通过对SiPHR 基因组织表达进行分析发现,除SiPHR9 外,其余15 个SiPHR 基因在叶、芽、穗和根中均有一定的表达(图4)。其中,SiPHR2、SiPHR8和SiPHR10 在4 个组织中均高表达(FPKM均大于13),表明这3 个基因在谷子的各个形态建成方面都发挥了重要作用;SiPHR3 在根中高表达,而SiPHR4 在根中表达量最低;SiPHR6 和SiPHR16 在叶片中有较高表达,结合SiPHR16 启动子顺式元件结构推测,其可能在叶片的光合作用中发挥着重要的作用;SiPHR1 在穗中有较高的表达,其余7 个基因 SiPHR5、SiPHR7、SiPHR11、SiPHR12、SiPHR13、SiPHR14 和SiPHR16 在叶、芽、穗和根中的表达量都较低。由此表明,SiPHR 基因在谷子的各个组织中都发挥了作用,其中,SiPHR1、SiPHR3、SiPHR4、SiPHR6 和SiPHR16 具有明显的组织表达特异性。

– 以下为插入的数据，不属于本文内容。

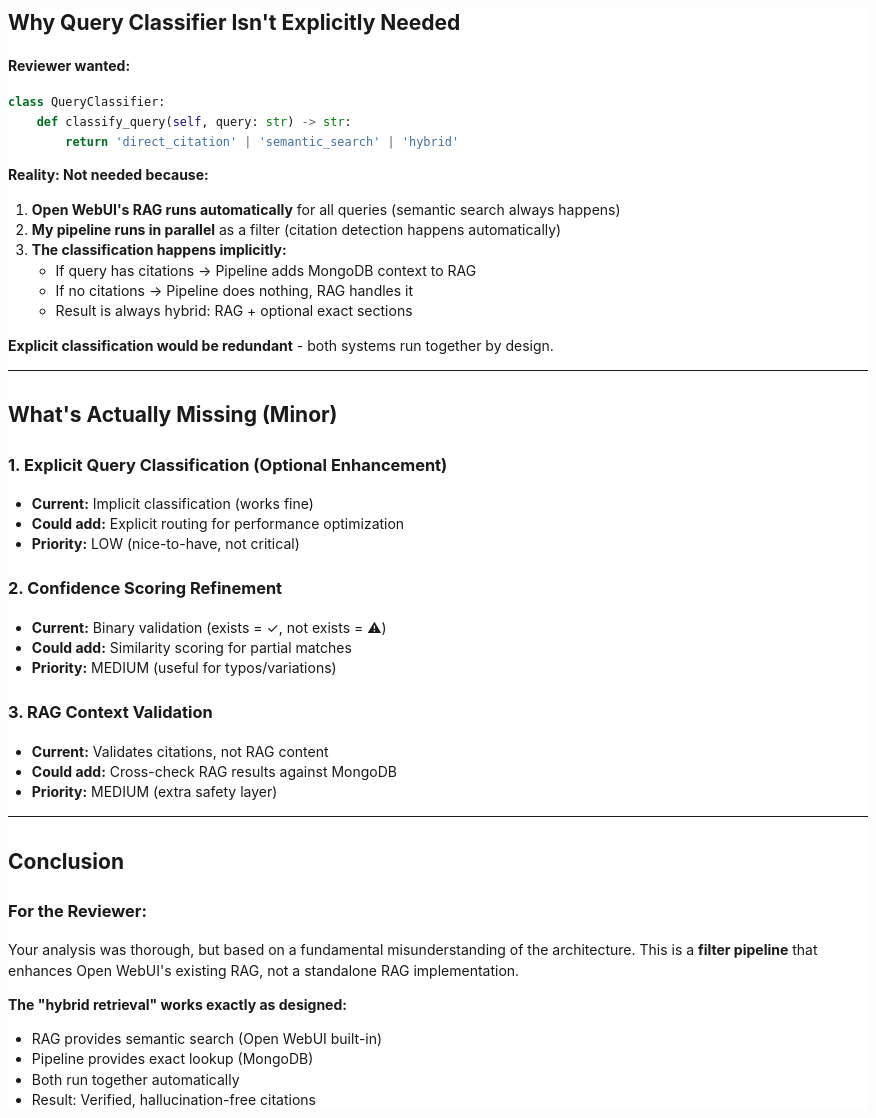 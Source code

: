 
## Why Query Classifier Isn't Explicitly Needed

**Reviewer wanted:**
```python
class QueryClassifier:
    def classify_query(self, query: str) -> str:
        return 'direct_citation' | 'semantic_search' | 'hybrid'
```

**Reality: Not needed because:**

1. **Open WebUI's RAG runs automatically** for all queries (semantic search always happens)
2. **My pipeline runs in parallel** as a filter (citation detection happens automatically)
3. **The classification happens implicitly:**
   - If query has citations → Pipeline adds MongoDB context to RAG
   - If no citations → Pipeline does nothing, RAG handles it
   - Result is always hybrid: RAG + optional exact sections

**Explicit classification would be redundant** - both systems run together by design.

---

## What's Actually Missing (Minor)

### 1. Explicit Query Classification (Optional Enhancement)
- **Current:** Implicit classification (works fine)
- **Could add:** Explicit routing for performance optimization
- **Priority:** LOW (nice-to-have, not critical)

### 2. Confidence Scoring Refinement
- **Current:** Binary validation (exists = ✓, not exists = ⚠️)
- **Could add:** Similarity scoring for partial matches
- **Priority:** MEDIUM (useful for typos/variations)

### 3. RAG Context Validation
- **Current:** Validates citations, not RAG content
- **Could add:** Cross-check RAG results against MongoDB
- **Priority:** MEDIUM (extra safety layer)

---

## Conclusion

### For the Reviewer:

Your analysis was thorough, but based on a fundamental misunderstanding of the architecture. This is a **filter pipeline** that enhances Open WebUI's existing RAG, not a standalone RAG implementation.

**The "hybrid retrieval" works exactly as designed:**
- RAG provides semantic search (Open WebUI built-in)
- Pipeline provides exact lookup (MongoDB)
- Both run together automatically
- Result: Verified, hallucination-free citations
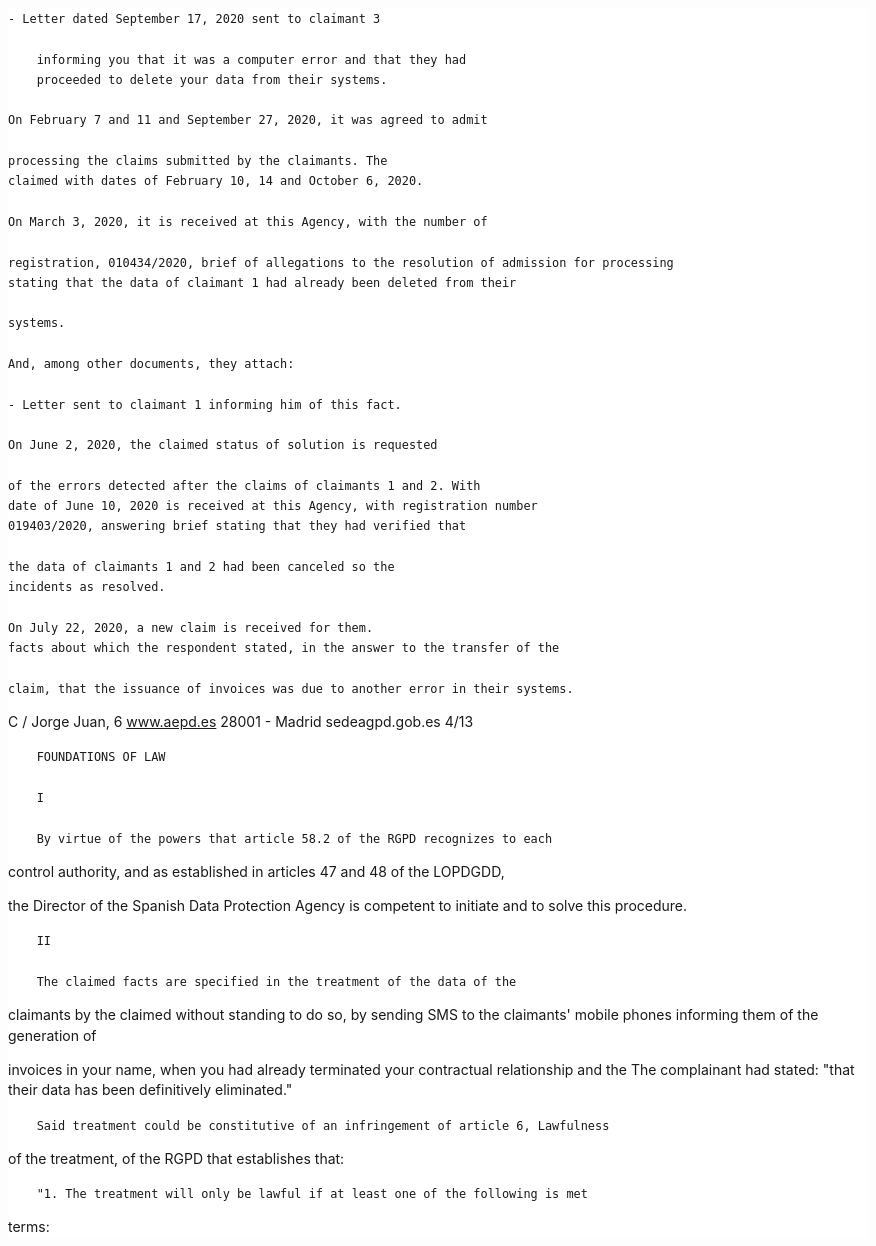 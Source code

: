     - Letter dated September 17, 2020 sent to claimant 3

        informing you that it was a computer error and that they had
        proceeded to delete your data from their systems.

    On February 7 and 11 and September 27, 2020, it was agreed to admit

    processing the claims submitted by the claimants. The
    claimed with dates of February 10, 14 and October 6, 2020.

    On March 3, 2020, it is received at this Agency, with the number of

    registration, 010434/2020, brief of allegations to the resolution of admission for processing
    stating that the data of claimant 1 had already been deleted from their

    systems.

    And, among other documents, they attach:

    - Letter sent to claimant 1 informing him of this fact.

    On June 2, 2020, the claimed status of solution is requested

    of the errors detected after the claims of claimants 1 and 2. With
    date of June 10, 2020 is received at this Agency, with registration number
    019403/2020, answering brief stating that they had verified that

    the data of claimants 1 and 2 had been canceled so the
    incidents as resolved.

    On July 22, 2020, a new claim is received for them.
    facts about which the respondent stated, in the answer to the transfer of the

    claim, that the issuance of invoices was due to another error in their systems.
C / Jorge Juan, 6 www.aepd.es
28001 - Madrid sedeagpd.gob.es 4/13

        FOUNDATIONS OF LAW

        I

        By virtue of the powers that article 58.2 of the RGPD recognizes to each
control authority, and as established in articles 47 and 48 of the LOPDGDD,

the Director of the Spanish Data Protection Agency is competent to initiate
and to solve this procedure.

        II

        The claimed facts are specified in the treatment of the data of the
claimants by the claimed without standing to do so, by sending
SMS to the claimants' mobile phones informing them of the generation of

invoices in your name, when you had already terminated your contractual relationship and the
The complainant had stated: "that their data has been definitively eliminated."

        Said treatment could be constitutive of an infringement of article 6, Lawfulness
of the treatment, of the RGPD that establishes that:

        "1. The treatment will only be lawful if at least one of the following is met
terms:
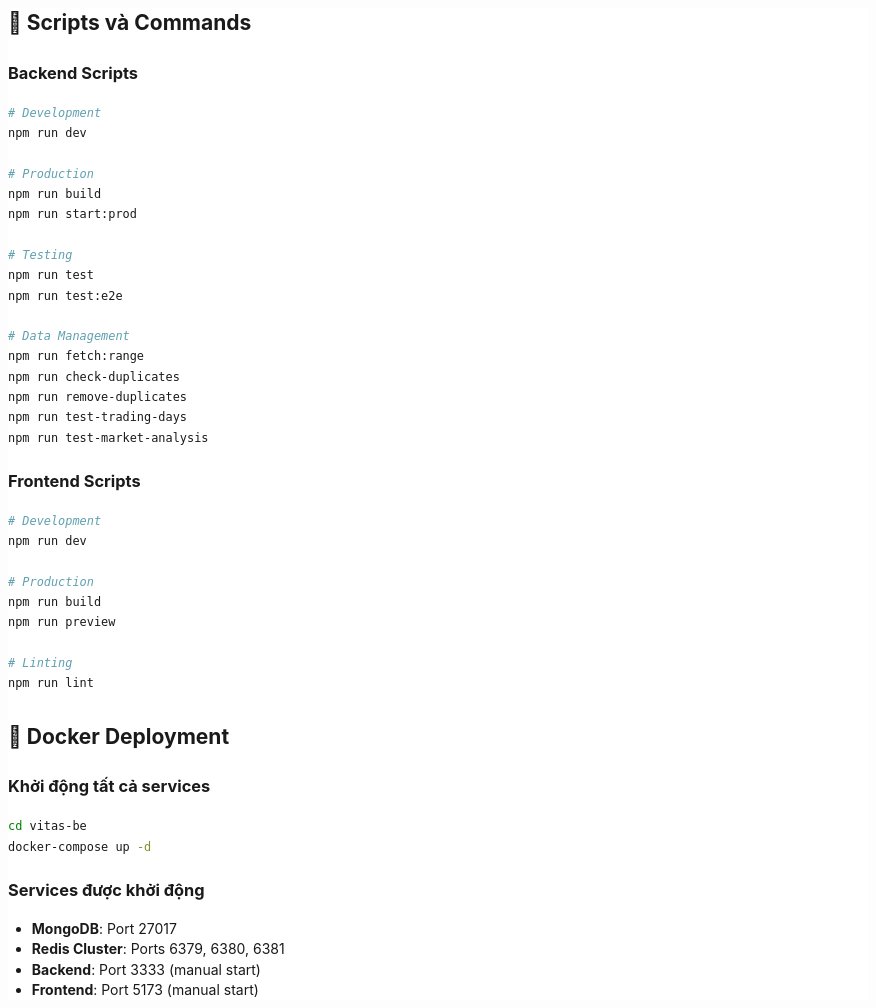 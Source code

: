 ## 🔧 Scripts và Commands

### Backend Scripts
```bash
# Development
npm run dev

# Production
npm run build
npm run start:prod

# Testing
npm run test
npm run test:e2e

# Data Management
npm run fetch:range
npm run check-duplicates
npm run remove-duplicates
npm run test-trading-days
npm run test-market-analysis
```

### Frontend Scripts
```bash
# Development
npm run dev

# Production
npm run build
npm run preview

# Linting
npm run lint
```

## 🐳 Docker Deployment

### Khởi động tất cả services
```bash
cd vitas-be
docker-compose up -d
```

### Services được khởi động
- **MongoDB**: Port 27017
- **Redis Cluster**: Ports 6379, 6380, 6381
- **Backend**: Port 3333 (manual start)
- **Frontend**: Port 5173 (manual start)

对低磷胁迫后根系的16 个SiPHR 基因进行差异表达分析显示,除SiPHR7 和SiPHR9 未检测到外,其余SiPHR 基因在低磷处理后,表达量都受到了一定程度的影响(图5),SiPHR1 和SiPHR15 的表达在低磷胁迫后都明显被抑制;SiPHR2、SiPHR4、SiPHR5、SiPHR6、SiPHR8、SiPHR11、SiPHR12 和SiPHR14 在低磷胁迫后表达量持续上升,其中,SiPHR4、SiPHR6、SiPHR11 和SiPHR12 都恢复或超过胁迫前水平。此外,SiPHR3、SiPHR10、SiPHR13、SiPHR16 在低磷胁迫后呈现先上升后下降的趋势。值得注意的是,SiPHR3 的表达量在胁迫后3 d 显著高于胁迫前水平,SiPHR10 的表达量在胁迫后1 d显著高于胁迫前水平,SiPHR16 在低磷胁迫3 d 的表达也恢复到胁迫前的水平。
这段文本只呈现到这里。